» **Data records**

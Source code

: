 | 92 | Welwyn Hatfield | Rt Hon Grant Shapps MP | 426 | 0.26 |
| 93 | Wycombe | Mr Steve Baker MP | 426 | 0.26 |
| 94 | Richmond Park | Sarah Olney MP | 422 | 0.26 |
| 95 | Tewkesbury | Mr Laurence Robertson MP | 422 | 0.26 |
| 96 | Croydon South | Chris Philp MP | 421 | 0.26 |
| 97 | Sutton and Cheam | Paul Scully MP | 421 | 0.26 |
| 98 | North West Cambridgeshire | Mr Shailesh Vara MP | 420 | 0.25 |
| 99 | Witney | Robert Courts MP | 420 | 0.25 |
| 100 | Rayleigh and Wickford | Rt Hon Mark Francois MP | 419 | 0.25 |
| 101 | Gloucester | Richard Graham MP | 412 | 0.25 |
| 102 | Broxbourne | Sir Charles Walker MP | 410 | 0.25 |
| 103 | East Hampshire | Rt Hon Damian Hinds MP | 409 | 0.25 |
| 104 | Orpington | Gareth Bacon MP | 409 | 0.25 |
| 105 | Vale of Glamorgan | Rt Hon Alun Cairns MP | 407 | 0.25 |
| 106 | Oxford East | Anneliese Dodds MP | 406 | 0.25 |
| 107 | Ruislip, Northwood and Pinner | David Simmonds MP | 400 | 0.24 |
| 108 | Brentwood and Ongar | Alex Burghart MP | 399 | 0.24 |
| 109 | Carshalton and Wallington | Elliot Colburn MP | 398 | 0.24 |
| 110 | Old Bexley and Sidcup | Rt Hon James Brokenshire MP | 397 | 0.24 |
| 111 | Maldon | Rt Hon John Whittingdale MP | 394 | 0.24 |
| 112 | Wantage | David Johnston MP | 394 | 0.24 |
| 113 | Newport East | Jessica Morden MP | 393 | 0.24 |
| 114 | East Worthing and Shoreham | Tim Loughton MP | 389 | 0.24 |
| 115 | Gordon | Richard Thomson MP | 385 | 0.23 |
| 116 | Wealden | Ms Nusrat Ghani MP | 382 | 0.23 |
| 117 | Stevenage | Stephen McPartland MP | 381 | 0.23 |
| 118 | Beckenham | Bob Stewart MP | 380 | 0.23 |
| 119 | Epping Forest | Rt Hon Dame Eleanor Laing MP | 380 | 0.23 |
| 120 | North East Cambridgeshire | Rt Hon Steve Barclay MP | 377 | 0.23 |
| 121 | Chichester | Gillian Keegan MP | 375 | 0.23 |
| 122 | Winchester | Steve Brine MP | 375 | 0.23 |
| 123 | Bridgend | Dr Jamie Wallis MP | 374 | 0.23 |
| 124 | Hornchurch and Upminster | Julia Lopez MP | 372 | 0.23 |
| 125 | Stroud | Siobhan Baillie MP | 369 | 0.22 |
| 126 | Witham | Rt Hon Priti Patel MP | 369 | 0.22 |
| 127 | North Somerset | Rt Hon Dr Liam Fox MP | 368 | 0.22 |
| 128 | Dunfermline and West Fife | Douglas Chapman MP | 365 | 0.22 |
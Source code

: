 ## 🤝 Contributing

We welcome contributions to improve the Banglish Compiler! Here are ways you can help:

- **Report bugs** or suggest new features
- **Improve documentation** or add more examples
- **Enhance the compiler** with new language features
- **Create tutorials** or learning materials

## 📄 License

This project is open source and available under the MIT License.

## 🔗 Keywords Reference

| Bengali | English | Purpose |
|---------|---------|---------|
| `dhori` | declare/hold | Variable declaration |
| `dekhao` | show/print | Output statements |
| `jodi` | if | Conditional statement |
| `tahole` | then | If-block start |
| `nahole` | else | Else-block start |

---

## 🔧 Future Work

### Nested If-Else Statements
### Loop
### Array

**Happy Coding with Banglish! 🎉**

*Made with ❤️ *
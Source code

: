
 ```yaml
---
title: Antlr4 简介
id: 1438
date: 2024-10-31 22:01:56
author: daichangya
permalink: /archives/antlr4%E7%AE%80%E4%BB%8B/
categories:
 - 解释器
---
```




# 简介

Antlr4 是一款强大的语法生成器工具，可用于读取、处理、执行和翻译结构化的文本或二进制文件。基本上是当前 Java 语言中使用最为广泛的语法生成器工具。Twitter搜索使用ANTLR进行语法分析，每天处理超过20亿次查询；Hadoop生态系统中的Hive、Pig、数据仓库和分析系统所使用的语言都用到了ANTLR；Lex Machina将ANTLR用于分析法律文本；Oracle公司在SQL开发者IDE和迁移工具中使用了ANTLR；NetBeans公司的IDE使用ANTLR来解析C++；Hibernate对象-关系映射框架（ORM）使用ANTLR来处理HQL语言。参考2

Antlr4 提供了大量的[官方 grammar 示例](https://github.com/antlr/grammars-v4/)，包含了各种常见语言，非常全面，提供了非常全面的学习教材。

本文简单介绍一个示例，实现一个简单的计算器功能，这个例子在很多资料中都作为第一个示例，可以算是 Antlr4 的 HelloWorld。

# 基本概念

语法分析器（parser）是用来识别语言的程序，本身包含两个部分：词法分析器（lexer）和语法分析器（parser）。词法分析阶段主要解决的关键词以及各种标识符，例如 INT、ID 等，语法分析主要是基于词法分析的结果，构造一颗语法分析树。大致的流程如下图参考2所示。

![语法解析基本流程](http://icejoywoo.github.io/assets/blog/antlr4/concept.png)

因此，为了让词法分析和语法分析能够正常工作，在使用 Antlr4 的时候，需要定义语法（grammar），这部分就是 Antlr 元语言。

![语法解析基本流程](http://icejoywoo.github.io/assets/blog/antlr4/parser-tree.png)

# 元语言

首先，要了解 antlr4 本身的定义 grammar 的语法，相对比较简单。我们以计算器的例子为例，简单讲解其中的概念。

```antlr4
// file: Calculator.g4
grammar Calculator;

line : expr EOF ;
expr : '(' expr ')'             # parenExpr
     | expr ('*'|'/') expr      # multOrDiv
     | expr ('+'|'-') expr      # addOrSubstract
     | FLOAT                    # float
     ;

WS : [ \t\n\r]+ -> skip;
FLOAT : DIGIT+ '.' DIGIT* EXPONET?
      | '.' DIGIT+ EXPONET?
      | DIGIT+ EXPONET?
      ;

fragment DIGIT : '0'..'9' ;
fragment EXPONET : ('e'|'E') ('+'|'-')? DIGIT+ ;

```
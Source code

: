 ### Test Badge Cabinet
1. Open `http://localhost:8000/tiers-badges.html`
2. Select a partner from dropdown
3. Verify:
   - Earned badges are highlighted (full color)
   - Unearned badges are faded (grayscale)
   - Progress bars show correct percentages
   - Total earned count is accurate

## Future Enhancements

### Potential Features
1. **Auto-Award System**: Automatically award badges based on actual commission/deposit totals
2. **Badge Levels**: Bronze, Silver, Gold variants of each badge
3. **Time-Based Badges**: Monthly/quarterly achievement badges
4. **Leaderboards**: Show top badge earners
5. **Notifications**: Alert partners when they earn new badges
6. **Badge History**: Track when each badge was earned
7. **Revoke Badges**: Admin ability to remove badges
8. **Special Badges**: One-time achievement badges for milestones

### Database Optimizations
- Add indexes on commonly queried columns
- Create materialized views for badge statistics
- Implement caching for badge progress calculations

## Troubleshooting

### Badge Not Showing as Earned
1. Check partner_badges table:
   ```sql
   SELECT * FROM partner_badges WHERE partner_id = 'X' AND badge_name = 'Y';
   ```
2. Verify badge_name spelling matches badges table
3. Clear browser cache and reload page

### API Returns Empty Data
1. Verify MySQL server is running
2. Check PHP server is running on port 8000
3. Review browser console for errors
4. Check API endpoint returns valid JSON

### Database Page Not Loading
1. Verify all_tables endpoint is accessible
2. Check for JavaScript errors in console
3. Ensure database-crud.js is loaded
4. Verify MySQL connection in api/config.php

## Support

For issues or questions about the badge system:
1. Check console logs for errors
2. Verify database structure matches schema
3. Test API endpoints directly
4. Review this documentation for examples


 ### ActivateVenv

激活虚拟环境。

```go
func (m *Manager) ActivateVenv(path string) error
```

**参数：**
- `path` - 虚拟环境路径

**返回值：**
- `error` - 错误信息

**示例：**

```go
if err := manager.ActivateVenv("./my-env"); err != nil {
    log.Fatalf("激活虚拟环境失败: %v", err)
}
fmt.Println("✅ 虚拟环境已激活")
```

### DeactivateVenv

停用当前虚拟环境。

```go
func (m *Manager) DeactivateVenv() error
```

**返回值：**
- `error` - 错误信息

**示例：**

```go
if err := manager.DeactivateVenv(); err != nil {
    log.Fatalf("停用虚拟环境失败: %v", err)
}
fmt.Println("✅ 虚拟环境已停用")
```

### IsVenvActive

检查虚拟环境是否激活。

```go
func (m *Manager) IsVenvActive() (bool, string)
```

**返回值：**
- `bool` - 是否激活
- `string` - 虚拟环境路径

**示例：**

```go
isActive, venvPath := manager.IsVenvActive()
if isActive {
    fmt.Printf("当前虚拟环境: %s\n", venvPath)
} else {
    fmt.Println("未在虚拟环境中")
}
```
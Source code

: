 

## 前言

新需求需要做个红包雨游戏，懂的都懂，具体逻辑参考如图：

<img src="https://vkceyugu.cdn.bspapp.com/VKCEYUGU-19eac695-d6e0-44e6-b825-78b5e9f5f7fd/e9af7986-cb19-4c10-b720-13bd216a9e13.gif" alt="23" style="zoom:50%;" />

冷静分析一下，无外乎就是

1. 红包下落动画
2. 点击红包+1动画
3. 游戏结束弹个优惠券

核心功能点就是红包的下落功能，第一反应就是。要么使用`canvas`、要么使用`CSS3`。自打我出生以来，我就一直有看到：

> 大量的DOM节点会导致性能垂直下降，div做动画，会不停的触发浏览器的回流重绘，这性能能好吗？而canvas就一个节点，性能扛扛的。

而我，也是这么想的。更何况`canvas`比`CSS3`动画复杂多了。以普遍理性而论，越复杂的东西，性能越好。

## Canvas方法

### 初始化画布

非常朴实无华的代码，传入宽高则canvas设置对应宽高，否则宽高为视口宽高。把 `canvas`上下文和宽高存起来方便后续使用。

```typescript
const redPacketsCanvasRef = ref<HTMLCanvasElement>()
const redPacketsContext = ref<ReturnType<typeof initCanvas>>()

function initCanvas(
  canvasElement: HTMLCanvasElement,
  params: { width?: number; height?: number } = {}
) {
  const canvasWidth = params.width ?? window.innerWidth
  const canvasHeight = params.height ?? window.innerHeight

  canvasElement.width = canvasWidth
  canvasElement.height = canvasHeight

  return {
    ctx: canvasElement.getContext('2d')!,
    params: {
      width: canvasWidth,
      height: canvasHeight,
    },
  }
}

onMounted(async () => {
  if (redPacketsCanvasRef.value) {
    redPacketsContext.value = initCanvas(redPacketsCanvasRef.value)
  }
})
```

» **Assignment**
Reproduce exactly the lines that run from the start of the records to the line with "Courts MP | 420 | 0.25 |", both included.

» **Task answer**
Source code

: | 92 | Welwyn Hatfield | Rt Hon Grant Shapps MP | 426 | 0.26 |
| 93 | Wycombe | Mr Steve Baker MP | 426 | 0.26 |
| 94 | Richmond Park | Sarah Olney MP | 422 | 0.26 |
| 95 | Tewkesbury | Mr Laurence Robertson MP | 422 | 0.26 |
| 96 | Croydon South | Chris Philp MP | 421 | 0.26 |
| 97 | Sutton and Cheam | Paul Scully MP | 421 | 0.26 |
| 98 | North West Cambridgeshire | Mr Shailesh Vara MP | 420 | 0.25 |
| 99 | Witney | Robert Courts MP | 420 | 0.25 |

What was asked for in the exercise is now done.